I have a confession. I’ve never used the word, “sista.” I’m also white and from the northeastern USA, so I’ve rarely even heard “sista” uttered. Thus, when I was asked to review Shalom Sistas, I almost refused, thinking I might not relate to the book.
Then I saw the subtitle: Living Wholeheartedly in a Brokenhearted World, and I got excited. I perused the long list of endorsers, and I like them. I did not know until I delved into the book that I would also really like the author, Osheta Moore.

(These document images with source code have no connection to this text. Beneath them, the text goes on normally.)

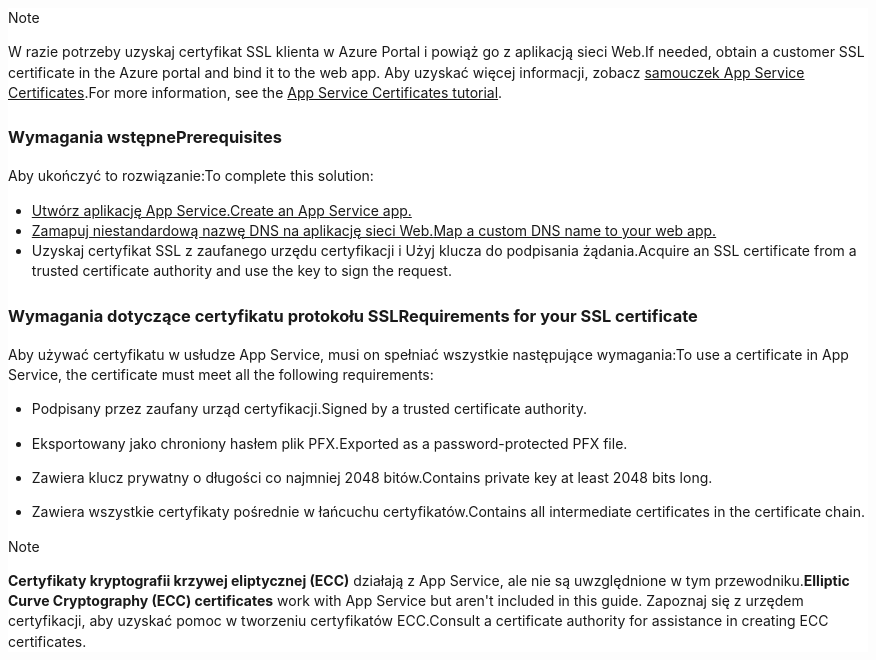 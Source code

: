 > [!Note]  
> <span data-ttu-id="943db-328">W razie potrzeby uzyskaj certyfikat SSL klienta w Azure Portal i powiąż go z aplikacją sieci Web.</span><span class="sxs-lookup"><span data-stu-id="943db-328">If needed, obtain a customer SSL certificate in the Azure portal and bind it to the web app.</span></span> <span data-ttu-id="943db-329">Aby uzyskać więcej informacji, zobacz [samouczek App Service Certificates](/azure/app-service/web-sites-purchase-ssl-web-site).</span><span class="sxs-lookup"><span data-stu-id="943db-329">For more information, see the [App Service Certificates tutorial](/azure/app-service/web-sites-purchase-ssl-web-site).</span></span>

### <a name="prerequisites"></a><span data-ttu-id="943db-330">Wymagania wstępne</span><span class="sxs-lookup"><span data-stu-id="943db-330">Prerequisites</span></span>

<span data-ttu-id="943db-331">Aby ukończyć to rozwiązanie:</span><span class="sxs-lookup"><span data-stu-id="943db-331">To complete this  solution:</span></span>

- [<span data-ttu-id="943db-332">Utwórz aplikację App Service.</span><span class="sxs-lookup"><span data-stu-id="943db-332">Create an App Service app.</span></span>](/azure/app-service/)
- [<span data-ttu-id="943db-333">Zamapuj niestandardową nazwę DNS na aplikację sieci Web.</span><span class="sxs-lookup"><span data-stu-id="943db-333">Map a custom DNS name to your web app.</span></span>](/azure/app-service/app-service-web-tutorial-custom-domain)
- <span data-ttu-id="943db-334">Uzyskaj certyfikat SSL z zaufanego urzędu certyfikacji i Użyj klucza do podpisania żądania.</span><span class="sxs-lookup"><span data-stu-id="943db-334">Acquire an SSL certificate from a trusted certificate authority and use the key to sign the request.</span></span>

### <a name="requirements-for-your-ssl-certificate"></a><span data-ttu-id="943db-335">Wymagania dotyczące certyfikatu protokołu SSL</span><span class="sxs-lookup"><span data-stu-id="943db-335">Requirements for your SSL certificate</span></span>

<span data-ttu-id="943db-336">Aby używać certyfikatu w usłudze App Service, musi on spełniać wszystkie następujące wymagania:</span><span class="sxs-lookup"><span data-stu-id="943db-336">To use a certificate in App Service, the certificate must meet all the following requirements:</span></span>

- <span data-ttu-id="943db-337">Podpisany przez zaufany urząd certyfikacji.</span><span class="sxs-lookup"><span data-stu-id="943db-337">Signed by a trusted certificate authority.</span></span>

- <span data-ttu-id="943db-338">Eksportowany jako chroniony hasłem plik PFX.</span><span class="sxs-lookup"><span data-stu-id="943db-338">Exported as a password-protected PFX file.</span></span>

- <span data-ttu-id="943db-339">Zawiera klucz prywatny o długości co najmniej 2048 bitów.</span><span class="sxs-lookup"><span data-stu-id="943db-339">Contains private key at least 2048 bits long.</span></span>

- <span data-ttu-id="943db-340">Zawiera wszystkie certyfikaty pośrednie w łańcuchu certyfikatów.</span><span class="sxs-lookup"><span data-stu-id="943db-340">Contains all intermediate certificates in the certificate chain.</span></span>

> [!Note]  
> <span data-ttu-id="943db-341">**Certyfikaty kryptografii krzywej eliptycznej (ECC)** działają z App Service, ale nie są uwzględnione w tym przewodniku.</span><span class="sxs-lookup"><span data-stu-id="943db-341">**Elliptic Curve Cryptography (ECC) certificates** work with App Service but aren't included in this guide.</span></span> <span data-ttu-id="943db-342">Zapoznaj się z urzędem certyfikacji, aby uzyskać pomoc w tworzeniu certyfikatów ECC.</span><span class="sxs-lookup"><span data-stu-id="943db-342">Consult a certificate authority for assistance in creating ECC certificates.</span></span>
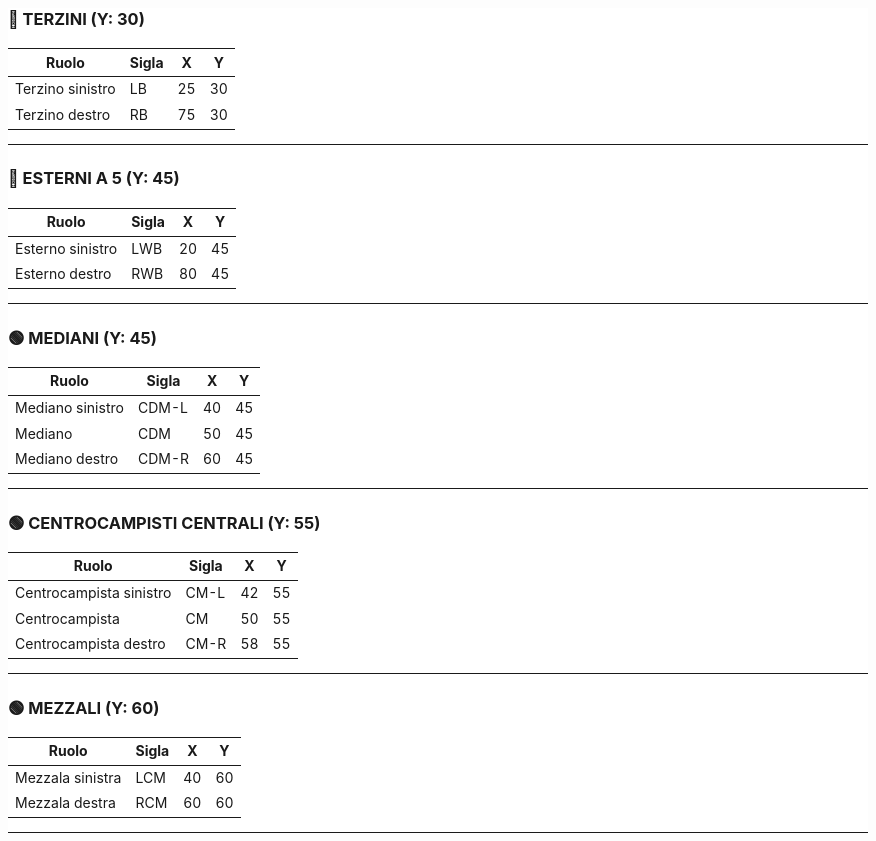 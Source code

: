 
### **🔵 TERZINI** (Y: 30)

| Ruolo | Sigla | X | Y |
|-------|-------|---|---|
| Terzino sinistro | LB | 25 | 30 |
| Terzino destro | RB | 75 | 30 |

---

### **🔵 ESTERNI A 5** (Y: 45)

| Ruolo | Sigla | X | Y |
|-------|-------|---|---|
| Esterno sinistro | LWB | 20 | 45 |
| Esterno destro | RWB | 80 | 45 |

---

### **🟢 MEDIANI** (Y: 45)

| Ruolo | Sigla | X | Y |
|-------|-------|---|---|
| Mediano sinistro | CDM-L | 40 | 45 |
| Mediano | CDM | 50 | 45 |
| Mediano destro | CDM-R | 60 | 45 |

---

### **🟢 CENTROCAMPISTI CENTRALI** (Y: 55)

| Ruolo | Sigla | X | Y |
|-------|-------|---|---|
| Centrocampista sinistro | CM-L | 42 | 55 |
| Centrocampista | CM | 50 | 55 |
| Centrocampista destro | CM-R | 58 | 55 |

---

### **🟢 MEZZALI** (Y: 60)

| Ruolo | Sigla | X | Y |
|-------|-------|---|---|
| Mezzala sinistra | LCM | 40 | 60 |
| Mezzala destra | RCM | 60 | 60 |

--- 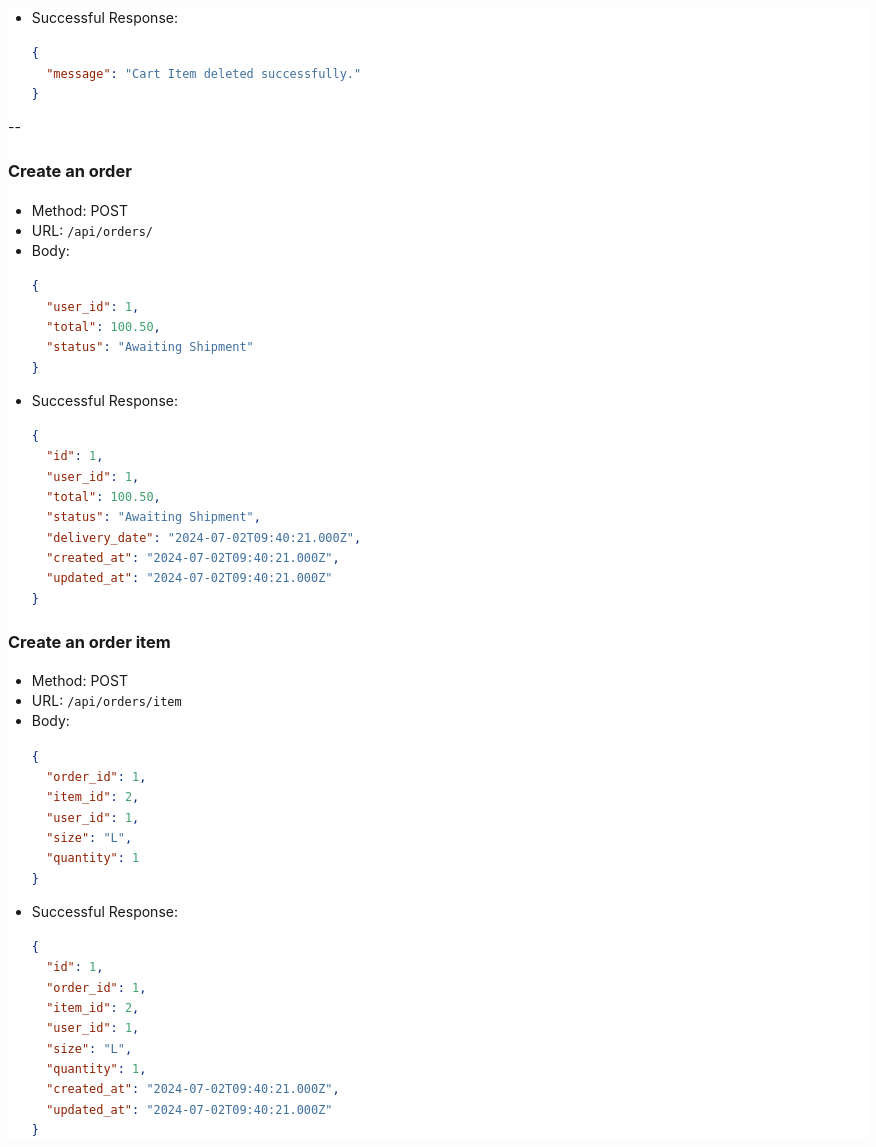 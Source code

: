 - Successful Response:
  ```json
  {
    "message": "Cart Item deleted successfully."
  }
  ```
--

### Create an order
- Method: POST
- URL: `/api/orders/`
- Body:
  ```json
  {
    "user_id": 1,
    "total": 100.50,
    "status": "Awaiting Shipment"
  }
  ```
- Successful Response:
  ```json
  {
    "id": 1,
    "user_id": 1,
    "total": 100.50,
    "status": "Awaiting Shipment",
    "delivery_date": "2024-07-02T09:40:21.000Z",
    "created_at": "2024-07-02T09:40:21.000Z",
    "updated_at": "2024-07-02T09:40:21.000Z"
  }
  ```

### Create an order item
- Method: POST
- URL: `/api/orders/item`
- Body:
  ```json
  {
    "order_id": 1,
    "item_id": 2,
    "user_id": 1,
    "size": "L",
    "quantity": 1
  }
  ```
- Successful Response:
  ```json
  {
    "id": 1,
    "order_id": 1,
    "item_id": 2,
    "user_id": 1,
    "size": "L",
    "quantity": 1,
    "created_at": "2024-07-02T09:40:21.000Z",
    "updated_at": "2024-07-02T09:40:21.000Z"
  }
  ```
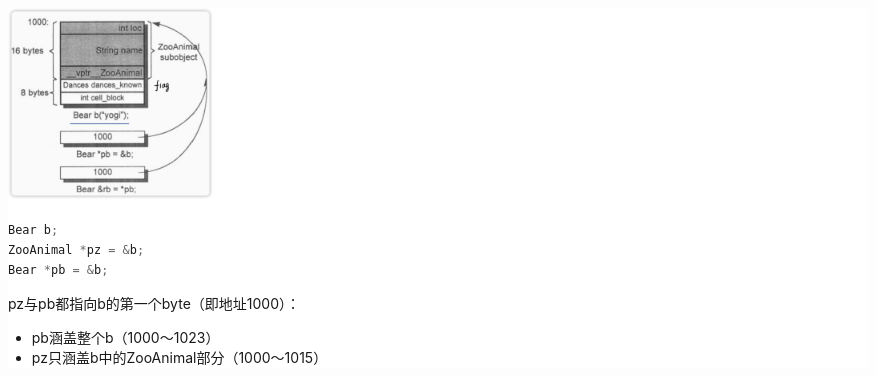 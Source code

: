 <img src="pic/8.png" style="zoom:20%;" />

```cc
Bear b;
ZooAnimal *pz = &b;
Bear *pb = &b;
```

pz与pb都指向b的第一个byte（即地址1000）：

* pb涵盖整个b（1000～1023）
* pz只涵盖b中的ZooAnimal部分（1000～1015）
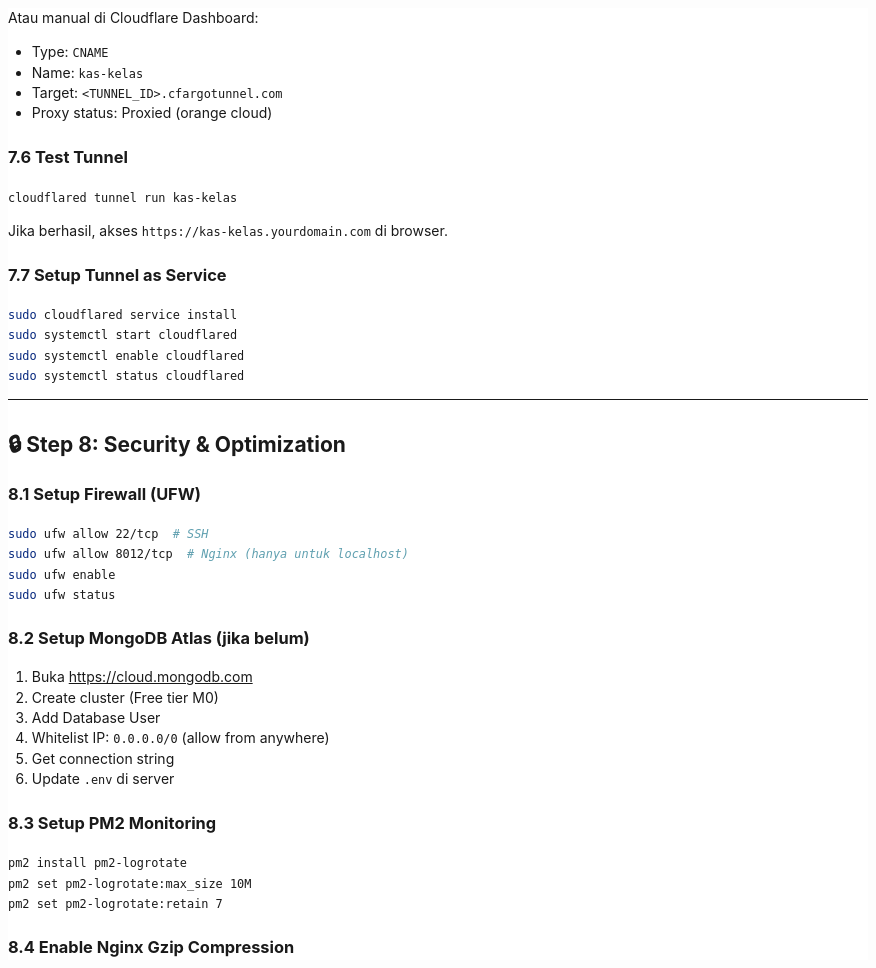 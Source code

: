 Atau manual di Cloudflare Dashboard:

-   Type: `CNAME`
-   Name: `kas-kelas`
-   Target: `<TUNNEL_ID>.cfargotunnel.com`
-   Proxy status: Proxied (orange cloud)

### 7.6 Test Tunnel

```bash
cloudflared tunnel run kas-kelas
```

Jika berhasil, akses `https://kas-kelas.yourdomain.com` di browser.

### 7.7 Setup Tunnel as Service

```bash
sudo cloudflared service install
sudo systemctl start cloudflared
sudo systemctl enable cloudflared
sudo systemctl status cloudflared
```

---

## 🔒 Step 8: Security & Optimization

### 8.1 Setup Firewall (UFW)

```bash
sudo ufw allow 22/tcp  # SSH
sudo ufw allow 8012/tcp  # Nginx (hanya untuk localhost)
sudo ufw enable
sudo ufw status
```

### 8.2 Setup MongoDB Atlas (jika belum)

1. Buka https://cloud.mongodb.com
2. Create cluster (Free tier M0)
3. Add Database User
4. Whitelist IP: `0.0.0.0/0` (allow from anywhere)
5. Get connection string
6. Update `.env` di server

### 8.3 Setup PM2 Monitoring

```bash
pm2 install pm2-logrotate
pm2 set pm2-logrotate:max_size 10M
pm2 set pm2-logrotate:retain 7
```

### 8.4 Enable Nginx Gzip Compression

A podcaster, mother, and wife to an urban pastor, Moore shares many stories of her life, and she doesn’t airbrush them. Moore’s sense of humor, sometimes dry and sometimes at her own expense, can’t be missed and draws the reader in. Her style makes the reader feel like she’s chatting with Moore over coffee. They laugh, sometimes cry, and they always move forward together. And this is Moore’s purpose—to move forward together. She desires to create a “sistahood” whose members have shalom with God and within themselves, and who bring shalom to their relationships and to their world (she even allows us northerners to use “sister” instead of “sista” (34). She has a Shalom Sista Manifesto that has three primary ideas for each of the four mentioned areas of shalom (55-57). Each of these primary ideas has its own chapter.
Most chapters begin with a story, connect to a biblical story, and then bring it all together with practical ideas. In fact, Moore includes several recipes as well as basic lists of ways to practice the different chapter themes.
Moore’s book gets better as it goes on. There’s tension as well as admitted snark and sass particularly in chapter one. A reader that doesn’t favor this tone should still persevere lest she miss the message of the book.
Her honesty about life is a great draw. We walk with her through what it means to be black in the United States—questioning the beauty of brown skin (chapter 7) and coming face to face with blatant racism when her son is called the n-word by a coach (chapter 14). Whether we share her skin color or not, she challenges us all to have shalom by seeing the beauty of the image of God in ourselves and bringing it to others by showing up, speaking, and being still, when our shalom is threatened.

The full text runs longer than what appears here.